Activity: From the first line to the last, write out the records exactly, leaving the pictures behind.

Stored data entries:

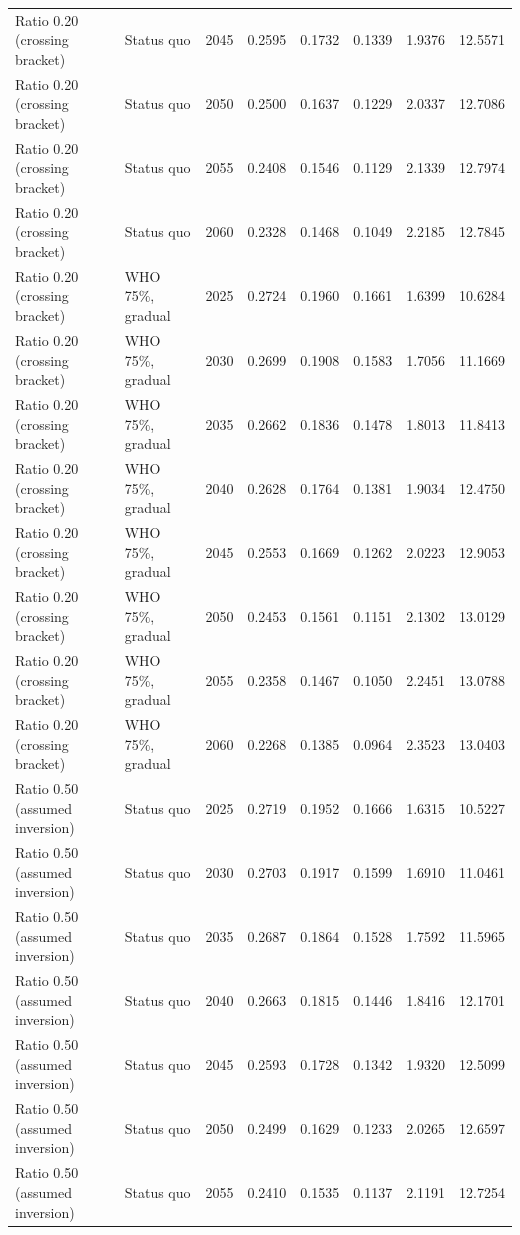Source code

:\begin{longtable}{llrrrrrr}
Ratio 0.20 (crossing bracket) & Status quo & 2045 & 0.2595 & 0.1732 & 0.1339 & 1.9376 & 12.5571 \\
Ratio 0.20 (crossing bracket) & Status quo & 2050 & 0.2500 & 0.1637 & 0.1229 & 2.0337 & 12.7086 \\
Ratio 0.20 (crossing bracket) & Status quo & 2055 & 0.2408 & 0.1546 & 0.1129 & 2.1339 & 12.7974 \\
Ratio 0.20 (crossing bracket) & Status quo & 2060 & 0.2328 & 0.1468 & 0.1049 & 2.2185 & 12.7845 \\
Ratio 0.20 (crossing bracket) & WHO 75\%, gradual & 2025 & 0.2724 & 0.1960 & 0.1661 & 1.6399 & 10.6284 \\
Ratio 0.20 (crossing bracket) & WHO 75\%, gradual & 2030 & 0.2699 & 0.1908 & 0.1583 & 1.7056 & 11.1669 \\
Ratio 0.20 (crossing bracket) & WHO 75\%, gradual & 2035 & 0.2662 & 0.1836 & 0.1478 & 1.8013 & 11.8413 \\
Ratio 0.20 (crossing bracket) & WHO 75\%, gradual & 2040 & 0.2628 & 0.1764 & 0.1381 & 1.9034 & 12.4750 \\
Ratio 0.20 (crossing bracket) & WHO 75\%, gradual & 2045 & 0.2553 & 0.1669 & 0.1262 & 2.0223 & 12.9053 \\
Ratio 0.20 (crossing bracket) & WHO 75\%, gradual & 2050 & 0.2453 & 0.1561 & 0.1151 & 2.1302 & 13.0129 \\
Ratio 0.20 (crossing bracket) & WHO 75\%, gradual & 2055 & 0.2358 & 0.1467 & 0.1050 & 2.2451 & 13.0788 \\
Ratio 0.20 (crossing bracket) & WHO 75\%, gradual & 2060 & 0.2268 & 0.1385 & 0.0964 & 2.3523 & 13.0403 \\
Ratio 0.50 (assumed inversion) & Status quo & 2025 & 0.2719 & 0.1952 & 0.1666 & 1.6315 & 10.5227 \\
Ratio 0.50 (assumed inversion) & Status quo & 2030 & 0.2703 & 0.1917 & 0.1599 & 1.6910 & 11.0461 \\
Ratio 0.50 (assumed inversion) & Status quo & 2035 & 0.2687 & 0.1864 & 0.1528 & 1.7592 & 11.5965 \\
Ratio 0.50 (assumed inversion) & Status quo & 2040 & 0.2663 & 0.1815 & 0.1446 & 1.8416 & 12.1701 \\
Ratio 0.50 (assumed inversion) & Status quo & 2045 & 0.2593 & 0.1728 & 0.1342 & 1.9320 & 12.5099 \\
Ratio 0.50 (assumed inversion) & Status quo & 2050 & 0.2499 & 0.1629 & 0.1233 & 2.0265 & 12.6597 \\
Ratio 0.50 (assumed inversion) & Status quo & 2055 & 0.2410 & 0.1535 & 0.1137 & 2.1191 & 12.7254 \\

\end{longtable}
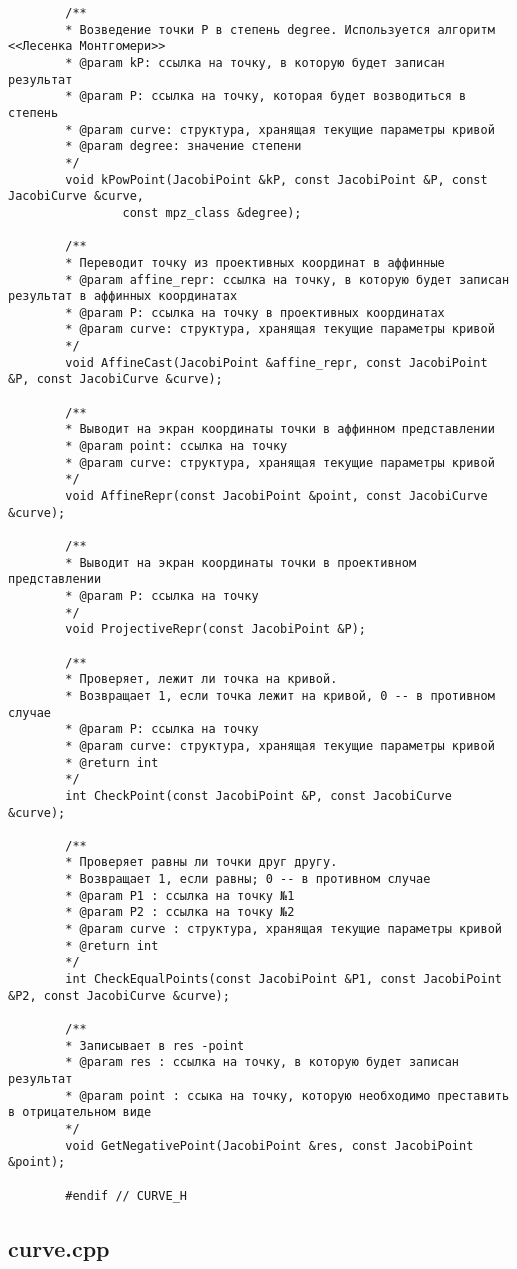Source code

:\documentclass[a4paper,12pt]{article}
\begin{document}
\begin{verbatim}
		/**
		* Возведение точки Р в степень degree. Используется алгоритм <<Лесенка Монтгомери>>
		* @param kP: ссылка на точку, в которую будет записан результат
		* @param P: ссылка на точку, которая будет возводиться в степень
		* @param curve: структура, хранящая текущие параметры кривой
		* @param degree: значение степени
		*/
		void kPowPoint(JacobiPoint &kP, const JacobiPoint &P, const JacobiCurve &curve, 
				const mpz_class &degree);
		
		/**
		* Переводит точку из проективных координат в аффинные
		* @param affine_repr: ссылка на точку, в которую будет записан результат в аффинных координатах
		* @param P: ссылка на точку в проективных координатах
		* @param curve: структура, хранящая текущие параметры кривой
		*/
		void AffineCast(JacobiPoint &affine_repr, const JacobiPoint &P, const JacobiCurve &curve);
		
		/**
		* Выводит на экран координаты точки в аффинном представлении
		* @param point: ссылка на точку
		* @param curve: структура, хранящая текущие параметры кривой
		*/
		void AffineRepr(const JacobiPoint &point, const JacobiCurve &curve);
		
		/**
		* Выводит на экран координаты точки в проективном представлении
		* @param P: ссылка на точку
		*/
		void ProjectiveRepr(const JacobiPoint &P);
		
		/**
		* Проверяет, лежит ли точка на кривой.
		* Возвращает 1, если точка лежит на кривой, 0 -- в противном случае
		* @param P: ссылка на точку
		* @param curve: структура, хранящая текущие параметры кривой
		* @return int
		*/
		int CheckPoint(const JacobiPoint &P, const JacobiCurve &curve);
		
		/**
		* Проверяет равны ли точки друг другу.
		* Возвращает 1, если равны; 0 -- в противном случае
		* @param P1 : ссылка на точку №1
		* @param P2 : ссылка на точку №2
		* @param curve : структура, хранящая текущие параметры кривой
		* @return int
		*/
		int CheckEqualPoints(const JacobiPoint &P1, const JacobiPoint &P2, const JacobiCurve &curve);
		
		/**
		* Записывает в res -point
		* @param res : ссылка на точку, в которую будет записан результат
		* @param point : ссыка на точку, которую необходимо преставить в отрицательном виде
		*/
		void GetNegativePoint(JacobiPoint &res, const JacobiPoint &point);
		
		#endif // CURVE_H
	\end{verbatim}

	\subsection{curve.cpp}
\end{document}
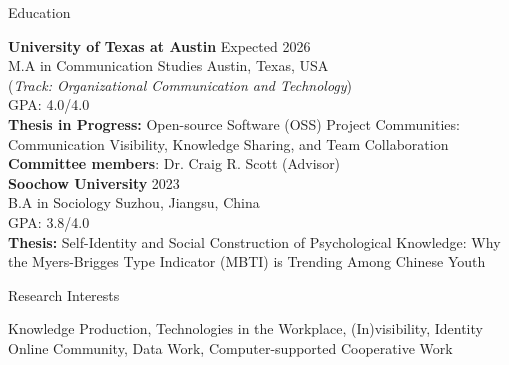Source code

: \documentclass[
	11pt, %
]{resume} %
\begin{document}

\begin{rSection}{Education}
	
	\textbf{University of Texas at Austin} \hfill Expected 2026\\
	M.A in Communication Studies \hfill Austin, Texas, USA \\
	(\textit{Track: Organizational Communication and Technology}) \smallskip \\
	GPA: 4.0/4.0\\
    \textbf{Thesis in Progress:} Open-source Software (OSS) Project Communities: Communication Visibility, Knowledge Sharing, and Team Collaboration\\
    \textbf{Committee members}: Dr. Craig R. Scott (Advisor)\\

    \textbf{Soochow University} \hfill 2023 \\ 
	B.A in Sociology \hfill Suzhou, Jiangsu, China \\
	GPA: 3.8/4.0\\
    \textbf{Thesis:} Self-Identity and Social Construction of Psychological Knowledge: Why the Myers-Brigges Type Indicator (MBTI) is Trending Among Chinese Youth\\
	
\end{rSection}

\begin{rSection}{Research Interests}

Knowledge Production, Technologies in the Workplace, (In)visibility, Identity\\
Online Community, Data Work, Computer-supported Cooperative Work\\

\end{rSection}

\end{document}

Answer to this task:
Source code

:\begin{longtable}{llrrrrrr}
Ratio 0.20 (crossing bracket) & Status quo & 2045 & 0.2595 & 0.1732 & 0.1339 & 1.9376 & 12.5571 \\
Ratio 0.20 (crossing bracket) & Status quo & 2050 & 0.2500 & 0.1637 & 0.1229 & 2.0337 & 12.7086 \\
Ratio 0.20 (crossing bracket) & Status quo & 2055 & 0.2408 & 0.1546 & 0.1129 & 2.1339 & 12.7974 \\
Ratio 0.20 (crossing bracket) & Status quo & 2060 & 0.2328 & 0.1468 & 0.1049 & 2.2185 & 12.7845 \\
Ratio 0.20 (crossing bracket) & WHO 75\%, gradual & 2025 & 0.2724 & 0.1960 & 0.1661 & 1.6399 & 10.6284 \\
Ratio 0.20 (crossing bracket) & WHO 75\%, gradual & 2030 & 0.2699 & 0.1908 & 0.1583 & 1.7056 & 11.1669 \\
Ratio 0.20 (crossing bracket) & WHO 75\%, gradual & 2035 & 0.2662 & 0.1836 & 0.1478 & 1.8013 & 11.8413 \\
Ratio 0.20 (crossing bracket) & WHO 75\%, gradual & 2040 & 0.2628 & 0.1764 & 0.1381 & 1.9034 & 12.4750 \\
Ratio 0.20 (crossing bracket) & WHO 75\%, gradual & 2045 & 0.2553 & 0.1669 & 0.1262 & 2.0223 & 12.9053 \\
Ratio 0.20 (crossing bracket) & WHO 75\%, gradual & 2050 & 0.2453 & 0.1561 & 0.1151 & 2.1302 & 13.0129 \\
Ratio 0.20 (crossing bracket) & WHO 75\%, gradual & 2055 & 0.2358 & 0.1467 & 0.1050 & 2.2451 & 13.0788 \\
Ratio 0.20 (crossing bracket) & WHO 75\%, gradual & 2060 & 0.2268 & 0.1385 & 0.0964 & 2.3523 & 13.0403 \\
Ratio 0.50 (assumed inversion) & Status quo & 2025 & 0.2719 & 0.1952 & 0.1666 & 1.6315 & 10.5227 \\
Ratio 0.50 (assumed inversion) & Status quo & 2030 & 0.2703 & 0.1917 & 0.1599 & 1.6910 & 11.0461 \\
Ratio 0.50 (assumed inversion) & Status quo & 2035 & 0.2687 & 0.1864 & 0.1528 & 1.7592 & 11.5965 \\
Ratio 0.50 (assumed inversion) & Status quo & 2040 & 0.2663 & 0.1815 & 0.1446 & 1.8416 & 12.1701 \\
Ratio 0.50 (assumed inversion) & Status quo & 2045 & 0.2593 & 0.1728 & 0.1342 & 1.9320 & 12.5099 \\
Ratio 0.50 (assumed inversion) & Status quo & 2050 & 0.2499 & 0.1629 & 0.1233 & 2.0265 & 12.6597 \\
Ratio 0.50 (assumed inversion) & Status quo & 2055 & 0.2410 & 0.1535 & 0.1137 & 2.1191 & 12.7254 \\

\end{longtable}
Source code

:\documentclass[a4paper,12pt]{article}
\begin{document}
\begin{verbatim}
		/**
		* Возведение точки Р в степень degree. Используется алгоритм <<Лесенка Монтгомери>>
		* @param kP: ссылка на точку, в которую будет записан результат
		* @param P: ссылка на точку, которая будет возводиться в степень
		* @param curve: структура, хранящая текущие параметры кривой
		* @param degree: значение степени
		*/
		void kPowPoint(JacobiPoint &kP, const JacobiPoint &P, const JacobiCurve &curve, 
				const mpz_class &degree);
		
		/**
		* Переводит точку из проективных координат в аффинные
		* @param affine_repr: ссылка на точку, в которую будет записан результат в аффинных координатах
		* @param P: ссылка на точку в проективных координатах
		* @param curve: структура, хранящая текущие параметры кривой
		*/
		void AffineCast(JacobiPoint &affine_repr, const JacobiPoint &P, const JacobiCurve &curve);
		
		/**
		* Выводит на экран координаты точки в аффинном представлении
		* @param point: ссылка на точку
		* @param curve: структура, хранящая текущие параметры кривой
		*/
		void AffineRepr(const JacobiPoint &point, const JacobiCurve &curve);
		
		/**
		* Выводит на экран координаты точки в проективном представлении
		* @param P: ссылка на точку
		*/
		void ProjectiveRepr(const JacobiPoint &P);
		
		/**
		* Проверяет, лежит ли точка на кривой.
		* Возвращает 1, если точка лежит на кривой, 0 -- в противном случае
		* @param P: ссылка на точку
		* @param curve: структура, хранящая текущие параметры кривой
		* @return int
		*/
		int CheckPoint(const JacobiPoint &P, const JacobiCurve &curve);
		
		/**
		* Проверяет равны ли точки друг другу.
		* Возвращает 1, если равны; 0 -- в противном случае
		* @param P1 : ссылка на точку №1
		* @param P2 : ссылка на точку №2
		* @param curve : структура, хранящая текущие параметры кривой
		* @return int
		*/
		int CheckEqualPoints(const JacobiPoint &P1, const JacobiPoint &P2, const JacobiCurve &curve);
		
		/**
		* Записывает в res -point
		* @param res : ссылка на точку, в которую будет записан результат
		* @param point : ссыка на точку, которую необходимо преставить в отрицательном виде
		*/
		void GetNegativePoint(JacobiPoint &res, const JacobiPoint &point);
		
		#endif // CURVE_H
	\end{verbatim}

	\subsection{curve.cpp}
\end{document}
Source code

: \documentclass[
	11pt, %
]{resume} %
\begin{document}

\begin{rSection}{Education}
	
	\textbf{University of Texas at Austin} \hfill Expected 2026\\
	M.A in Communication Studies \hfill Austin, Texas, USA \\
	(\textit{Track: Organizational Communication and Technology}) \smallskip \\
	GPA: 4.0/4.0\\
    \textbf{Thesis in Progress:} Open-source Software (OSS) Project Communities: Communication Visibility, Knowledge Sharing, and Team Collaboration\\
    \textbf{Committee members}: Dr. Craig R. Scott (Advisor)\\

    \textbf{Soochow University} \hfill 2023 \\ 
	B.A in Sociology \hfill Suzhou, Jiangsu, China \\
	GPA: 3.8/4.0\\
    \textbf{Thesis:} Self-Identity and Social Construction of Psychological Knowledge: Why the Myers-Brigges Type Indicator (MBTI) is Trending Among Chinese Youth\\
	
\end{rSection}

\begin{rSection}{Research Interests}

Knowledge Production, Technologies in the Workplace, (In)visibility, Identity\\
Online Community, Data Work, Computer-supported Cooperative Work\\

\end{rSection}

\end{document}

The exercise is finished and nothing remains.